Conversation Starter: Teaching Philosophy in an Age of Large Language Models (guest post)




Over the past few years we have seen some startling progress from Large Language Models (LLMs) like GPT-3, and some of those paying attention to these developments, such as philosopher John Symons (University of Kansas), believe that they pose an imminent threat to teaching and learning (for those who missed its inclusion in the Heap of Links earlier this summer, you can read Professor Symons’ thoughts on this here). In the following guest post, Benjamin Mitchell-Yellin (Sam Houston State University) responds to Professor Symons, offering his own view of the dangers LLMs pose as well as strategies teachers could employ to minimize them.

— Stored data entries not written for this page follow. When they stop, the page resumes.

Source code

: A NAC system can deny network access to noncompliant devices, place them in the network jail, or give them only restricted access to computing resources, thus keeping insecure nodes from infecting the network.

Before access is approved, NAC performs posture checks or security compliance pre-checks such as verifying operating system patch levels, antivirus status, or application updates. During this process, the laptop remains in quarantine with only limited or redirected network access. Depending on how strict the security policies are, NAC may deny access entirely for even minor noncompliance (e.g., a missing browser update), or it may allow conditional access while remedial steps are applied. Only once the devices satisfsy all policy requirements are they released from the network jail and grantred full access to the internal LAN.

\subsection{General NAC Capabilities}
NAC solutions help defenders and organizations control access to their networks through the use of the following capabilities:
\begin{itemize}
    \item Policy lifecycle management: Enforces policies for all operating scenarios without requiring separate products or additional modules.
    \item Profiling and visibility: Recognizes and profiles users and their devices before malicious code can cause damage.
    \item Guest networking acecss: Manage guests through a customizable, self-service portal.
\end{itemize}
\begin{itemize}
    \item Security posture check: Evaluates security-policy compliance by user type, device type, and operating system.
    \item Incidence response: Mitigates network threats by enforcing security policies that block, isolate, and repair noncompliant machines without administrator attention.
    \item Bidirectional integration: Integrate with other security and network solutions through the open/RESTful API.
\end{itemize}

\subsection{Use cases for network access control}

[“An ancient Egyptian painting depicting an argument over whose turn it is to take out the trash” made with DALL-E 2 by LapineDeLaTerre]

Conversation-Starter: Teaching Philosophy in an Age of Large Language Models
by Benjamin Mitchell-Yellin

It’s once again the time of year when those of us who teach philosophy are thinking about how to structure and deliver our courses. If you’re anything like me, your courses are writing-intensive; your course objectives include helping students improve their ability to think critically, analyze and construct arguments, and express all of this in writing; and you’re hoping that the tweaks and revisions you’re making to your syllabus will improve your own ability to make good on the promise of what a philosophy course has to offer.

I was in the thick of planning my fall courses, when I got a bit of a shock. In “Conversation-Stopper,” John Symons (Kansas) argues that large language modules (LLMs), like the relatively new and much-discussed GPT-3, “will change the traditional relationship between writing and thinking.” As the subtitle puts it, they’ll make us “less intelligent.” What’s more, Symons claims, “The LLM marks the end for standard writing-intensive college courses.” He expects us to see the effects clearly as early as this October. (As if we needed another reason to dread midterms!)

My heart skipped a beat. Hasn’t Silicon Valley done enough damage already?!

Then I thought carefully about what Symons was arguing and felt a lot better.

Thinking through why Symons’ pronouncement about the death of writing-intensive courses is premature has been a healthy exercise. For one thing, it has made me consider the structure of my courses and assignments in a way I haven’t done since early in my teaching career. For another, it has helped me to see that the worries he raises, and potential solutions to them, apply to a host of issues. My main contention will be that, despite appearances, it’s not really about LLMs, after all.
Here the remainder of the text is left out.